◆ **EXERCISE**: Below are some records. Output the lines from the first one through the line that holds "On the other hand, using", exactly as written, with no pictures.

-*-

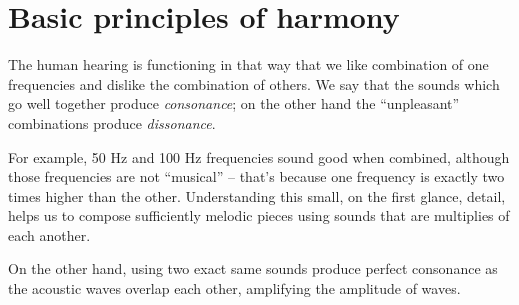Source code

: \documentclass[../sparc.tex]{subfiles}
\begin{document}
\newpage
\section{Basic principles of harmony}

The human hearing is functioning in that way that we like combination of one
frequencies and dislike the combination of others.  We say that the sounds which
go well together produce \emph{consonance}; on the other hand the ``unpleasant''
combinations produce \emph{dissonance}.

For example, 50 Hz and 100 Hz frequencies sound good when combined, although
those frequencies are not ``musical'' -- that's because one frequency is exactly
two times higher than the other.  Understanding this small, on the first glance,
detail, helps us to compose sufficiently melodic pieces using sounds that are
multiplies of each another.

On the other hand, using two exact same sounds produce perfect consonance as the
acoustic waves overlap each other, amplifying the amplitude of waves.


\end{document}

-*-

◆ **EXPECTED ANSWER**:
Source code

: \documentclass[../sparc.tex]{subfiles}
\begin{document}
\newpage
\section{Basic principles of harmony}

The human hearing is functioning in that way that we like combination of one
frequencies and dislike the combination of others.  We say that the sounds which
go well together produce \emph{consonance}; on the other hand the ``unpleasant''
combinations produce \emph{dissonance}.

For example, 50 Hz and 100 Hz frequencies sound good when combined, although
those frequencies are not ``musical'' -- that's because one frequency is exactly
two times higher than the other.  Understanding this small, on the first glance,
detail, helps us to compose sufficiently melodic pieces using sounds that are
multiplies of each another.

On the other hand, using two exact same sounds produce perfect consonance as the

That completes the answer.